Synonyms and Stemmer
SynonymFilter (lia.analysis.Synonym)
SynonymTokenFilter (contrib/wordnet)
For Query Expansion (with synonyms) during search
Insert synonyms in the index
Adding Stemmer
A good description of these themes can be seen in:
Stemmer SnowBall : http://snowball.tartarus.org/texts/introduction.html
Synonym : in Lucene in action (second Edition) 4.6 Synonyms, aliases, and words that mean the same
The synonyms are not treated in the core if not in the Lucene Sandbox (contributions) specifically on the contributions
contrib/wordnet and in the programs examples lia2e in the package lia.analysis.synonym
You can write a custom Analyzer that puts all synonyms at the same token offset so they appear to be in the same place in the token stream.
Emphasize that :
We only need synonym expansion during indexing or during searching, not both.
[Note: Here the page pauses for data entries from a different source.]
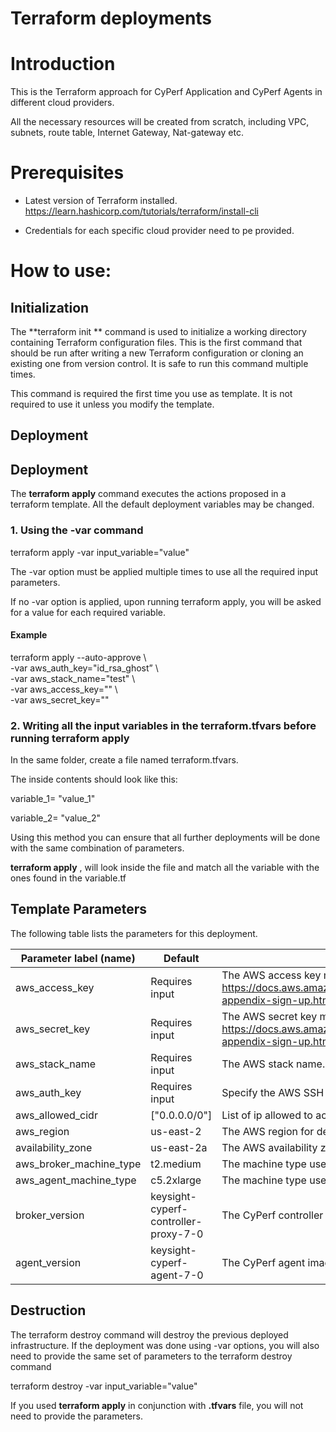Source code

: # Terraform deployments

# Introduction

This is the Terraform approach for CyPerf Application and CyPerf Agents in different cloud providers.

All the necessary resources will be created from scratch, including VPC, subnets, route table, Internet Gateway, Nat-gateway etc.

# Prerequisites

- Latest version of Terraform installed. https://learn.hashicorp.com/tutorials/terraform/install-cli

- Credentials for each specific cloud provider need to pe provided.

# How to use:

## Initialization

The  **terraform init ** command is used to initialize a working directory containing Terraform configuration files. This is the first command that should be run after writing a new Terraform configuration or cloning an existing one from version control. It is safe to run this command multiple times.

This command is required the first time you use as template. It is not required to use it unless you modify the template.

## Deployment

## Deployment

The  **terraform apply**  command executes the actions proposed in a terraform template. All the default deployment variables may be changed.

### 1. Using the **-var** command

terraform apply -var input\_variable=&quot;value&quot;

The -var option must be applied multiple times to use all the required input parameters.

If no -var option is applied, upon running terraform apply, you will be asked for a value for each required variable.


#### Example

terraform apply --auto-approve \  
-var aws_auth_key="id_rsa_ghost” \  
-var aws_stack_name="test" \  
-var aws_access_key="" \  
-var aws_secret_key=""

### 2. Writing all the input variables in the terraform.tfvars before running terraform apply

In the same folder, create a file named terraform.tfvars.

The inside contents should look like this:

variable_1= "value\_1"

variable_2= "value\_2"

Using this method you can ensure that all further deployments will be done with the same combination of parameters.

**terraform apply** , will look inside the file and match all the variable with the ones found in the variable.tf
## Template Parameters

The following table lists the parameters for this deployment.

| **Parameter label (name)**                  | **Default**            | **Description**  |
| ----------------------- | ----------------- | ----- |
| aws_access_key | Requires input | The AWS access key must be obtained using following specification https://docs.aws.amazon.com/powershell/latest/userguide/pstools-appendix-sign-up.html. |
| aws_secret_key  | Requires input | The AWS secret key must be obtained using following specification https://docs.aws.amazon.com/powershell/latest/userguide/pstools-appendix-sign-up.html. |
| aws_stack_name | Requires input |The AWS stack name. |
| aws_auth_key | Requires input | Specify the AWS SSH key name. |
| aws_allowed_cidr | ["0.0.0.0/0"] |List of ip allowed to access the deployed machines. |
| aws_region            | us-east-2   | The AWS region for deployment. |
| availability_zone      | us-east-2a       | The AWS availability zone for deployment. |
| aws_broker_machine_type   | t2.medium   | The machine type used for deploying the CyPerf controller proxy. |
| aws_agent_machine_type    | c5.2xlarge   |The machine type used for deploying the CyPerf agent.  |
| broker_version   | keysight-cyperf-controller-proxy-7-0           | The CyPerf controller proxy image version. |
| agent_version       | keysight-cyperf-agent-7-0     | The CyPerf agent image version.   |  

## Destruction

The terraform destroy command will destroy the previous deployed infrastructure.
If the deployment was done using -var options, you will also need to provide the same set of parameters to the terraform destroy command

terraform destroy -var input\_variable=&quot;value&quot;

If you used **terraform apply** in conjunction with **.tfvars** file, you will not need to provide the parameters.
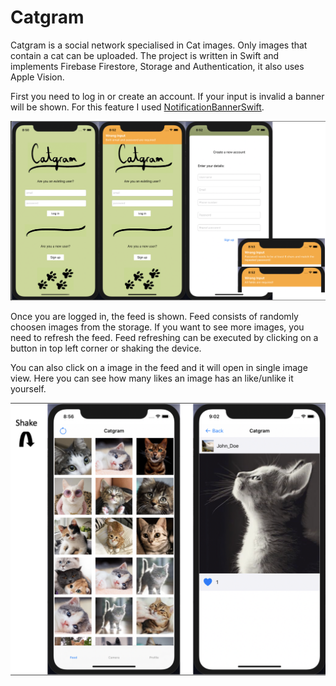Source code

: # Catgram

Catgram is a social network specialised in Cat images. Only images that contain a cat can be uploaded. The project is written in Swift and implements Firebase Firestore, Storage and Authentication, it also uses Apple Vision.

First you need to log in or create an account. If your input is invalid a banner will be shown. For this feature I used [NotificationBannerSwift](http://cocoadocs.org/docsets/NotificationBannerSwift/1.0.1/).

![CreateAccount](https://github.com/eaglett/Catgram/blob/master/Images/CreateAccount.png?raw=true)

Once you are logged in, the feed is shown. Feed consists of randomly choosen images from the storage. If you want to see more images, you need to refresh the feed. Feed refreshing can be executed by clicking on a button in top left corner or shaking the device.

You can also click on a image in the feed and it will open in single image view. Here you can see how many likes an image has an like/unlike it yourself.

![Feed](https://github.com/eaglett/Catgram/blob/master/Images/Feed.png?raw=true)
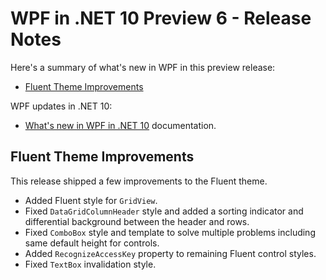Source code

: # WPF in .NET 10 Preview 6 - Release Notes

Here's a summary of what's new in WPF in this preview release:

- [Fluent Theme Improvements](#fluent-theme-improvements)

WPF updates in .NET 10:

- [What's new in WPF in .NET 10](https://learn.microsoft.com/dotnet/desktop/wpf/whats-new/net100) documentation.

## Fluent Theme Improvements

This release shipped a few improvements to the Fluent theme.

- Added Fluent style for `GridView`.
- Fixed `DataGridColumnHeader` style and added a sorting indicator and differential background between the header and rows.
- Fixed `ComboBox` style and template to solve multiple problems including same default height for controls.
- Added `RecognizeAccessKey` property to remaining Fluent control styles.
- Fixed `TextBox` invalidation style.
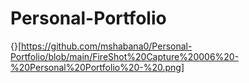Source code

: # Personal-Portfolio
{}[https://github.com/mshabana0/Personal-Portfolio/blob/main/FireShot%20Capture%20006%20-%20Personal%20Portfolio%20-%20.png]
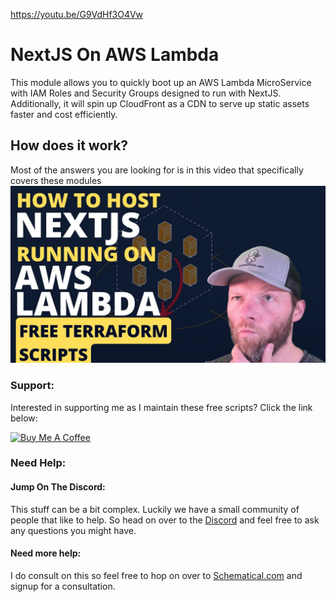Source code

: https://youtu.be/G9VdHf3O4Vw

# NextJS On AWS Lambda 
This module allows you to quickly boot up an AWS Lambda MicroService with IAM Roles and Security Groups designed to run with NextJS.
Additionally, it will spin up CloudFront as a CDN to serve up static assets faster and cost efficiently.

## How does it work?
Most of the answers you are looking for is in this video that specifically covers these modules
[![](./thumb.jpg)](https://youtu.be/G9VdHf3O4Vw)



### Support:
Interested in supporting me as I maintain these free scripts? Click the link below:

<a href="https://www.buymeacoffee.com/schematical" target="_blank">
    <img src="https://cdn.buymeacoffee.com/buttons/v2/default-yellow.png" alt="Buy Me A Coffee" style="height: 60px !important;width: 217px !important;" />
</a>






### Need Help:

#### Jump On The Discord:
This stuff can be a bit complex. Luckily we have a small community of people that like to help.
So head on over to the [Discord](https://discord.gg/F6cErPe6VJ) and feel free to ask any questions you might have.

#### Need more help:
I do consult on this so feel free to hop on over to [Schematical.com](https://schematical.com?utm_source=github_sc-terraform-cicd) and signup for a consultation.







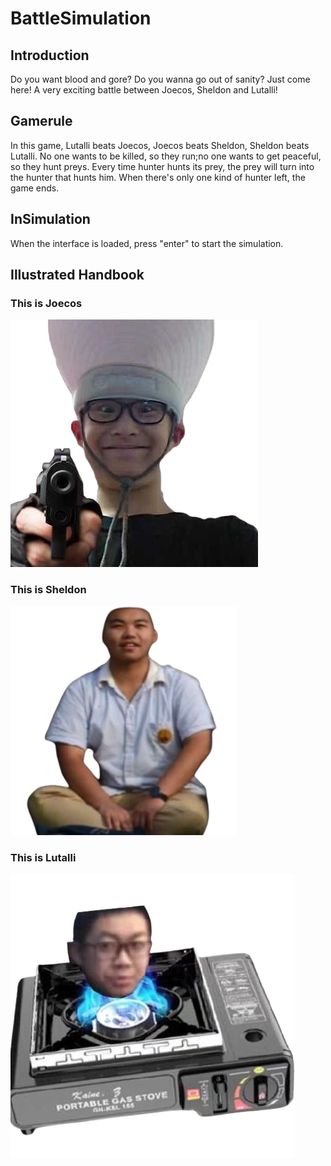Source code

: # BattleSimulation
## Introduction
Do you want blood and gore? Do you wanna go out of sanity? Just come here! A very exciting battle between Joecos, Sheldon and Lutalli!

## Gamerule
In this game, Lutalli beats Joecos, Joecos beats Sheldon, Sheldon beats Lutalli. No one wants to be killed, so they run;no one wants to get peaceful, so they hunt preys. Every time hunter hunts its prey, the prey will turn into the hunter that hunts him. When there's only one kind of hunter left, the game ends.

## InSimulation
When the interface is loaded, press "enter" to start the simulation.

## Illustrated Handbook
### This is Joecos
![image](imgs/joecos.png) 
### This is Sheldon
![image](imgs/sheldon.png)
### This is Lutalli
![image](imgs/lutalli.png) 
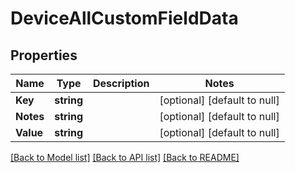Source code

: # DeviceAllCustomFieldData

## Properties
Name | Type | Description | Notes
------------ | ------------- | ------------- | -------------
**Key** | **string** |  | [optional] [default to null]
**Notes** | **string** |  | [optional] [default to null]
**Value** | **string** |  | [optional] [default to null]

[[Back to Model list]](../README.md#documentation-for-models) [[Back to API list]](../README.md#documentation-for-api-endpoints) [[Back to README]](../README.md)


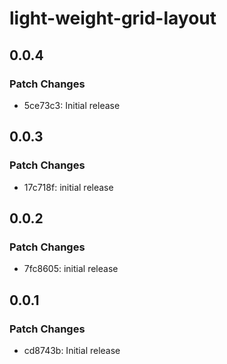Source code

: # light-weight-grid-layout

## 0.0.4

### Patch Changes

- 5ce73c3: Initial release

## 0.0.3

### Patch Changes

- 17c718f: initial release

## 0.0.2

### Patch Changes

- 7fc8605: initial release

## 0.0.1

### Patch Changes

- cd8743b: Initial release
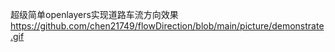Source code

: 超级简单openlayers实现道路车流方向效果
https://github.com/chen21749/flowDirection/blob/main/picture/demonstrate.gif
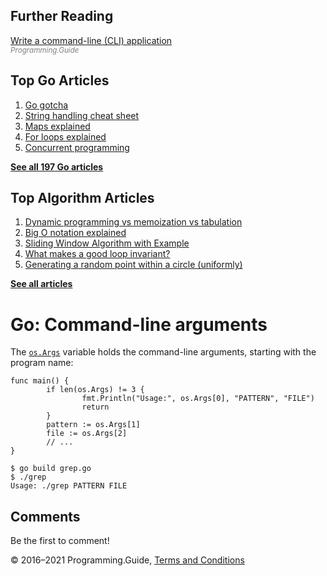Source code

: <span class="underline"></span>

<span class="underline"></span>

Further Reading
---------------

[Write a command-line (CLI) application](write-command-line-application.html)  
<span style="color: grey; font-style: italic; font-size: smaller">Programming.Guide</span>

Top Go Articles
---------------

1.  [Go gotcha](go-gotcha.html)
2.  [String handling cheat sheet](string-functions-reference-cheat-sheet.html)
3.  [Maps explained](maps-explained.html)
4.  [For loops explained](for-loop.html)
5.  [Concurrent programming](go-concurrency-tutorial.html)

[**See all 197 Go articles**](index.html)

<span class="underline"></span>

Top Algorithm Articles
----------------------

1.  [Dynamic programming vs memoization vs tabulation](../dynamic-programming-vs-memoization-vs-tabulation.html)
2.  [Big O notation explained](../big-o-notation-explained.html)
3.  [Sliding Window Algorithm with Example](../sliding-window-example.html)
4.  [What makes a good loop invariant?](../what-makes-a-good-loop-invariant.html)
5.  [Generating a random point within a circle (uniformly)](../random-point-within-circle.html)

[**See all articles**](../index.html)

Go: Command-line arguments
==========================

The [`os.Args`](https://golang.org/pkg/os/#pkg-variables) variable holds the command-line arguments, starting with the program name:

    func main() {
            if len(os.Args) != 3 {
                    fmt.Println("Usage:", os.Args[0], "PATTERN", "FILE")
                    return
            }
            pattern := os.Args[1]
            file := os.Args[2]
            // ...
    }

    $ go build grep.go
    $ ./grep
    Usage: ./grep PATTERN FILE

Comments
--------

Be the first to comment!

© 2016–2021 Programming.Guide, [Terms and Conditions](../terms-and-conditions.html)
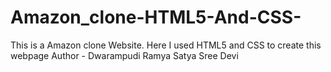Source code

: # Amazon_clone-HTML5-And-CSS-
This is a Amazon clone Website. Here I used HTML5 and CSS to create this webpage
Author - Dwarampudi Ramya Satya Sree Devi
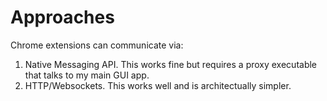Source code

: Approaches
====
Chrome extensions can communicate via:
1. Native Messaging API.  This works fine but requires a proxy executable that talks to my main GUI app.
2. HTTP/Websockets.  This works well and is architectually simpler.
So if we use it in the indexation in conjunction with termvector
in the search time we can use only the standardAnalyzer and as synonyms are indexed just like other terms, TermQuery and PhraseQuery works as expected, as well as the Highlight
These SynonymAnalyzer are exactly the same as the standardAnalyzer adding at the end the filter
SynonymFilter (in lia.analysis. Synonym) or SynonymTokenFilter (in contrib/wordnet)
SynonymFilter (in lia.analysis. Synonym)
Resulting:
public class SynonymAnalyzer extends Analyzer {
private SynonymEngine engine;
public SynonymAnalyzer(SynonymEngine engine) {
this.engine = engine;
}
public TokenStream tokenStream(String fieldName, Reader reader) {
TokenStream result = new SynonymFilter(
new StopFilter(true,//enablePositionIncrements true if token positions should record the removed stop words
new LowerCaseFilter(
new StandardFilter(
new StandardTokenizer(Version.LUCENE_30, reader))),StopAnalyzer.ENGLISH_STOP_WORDS_SET ),engine);
return result;
}
}
constructor SynonymFilter:
public SynonymFilter(TokenStream in, SynonymEngine engine)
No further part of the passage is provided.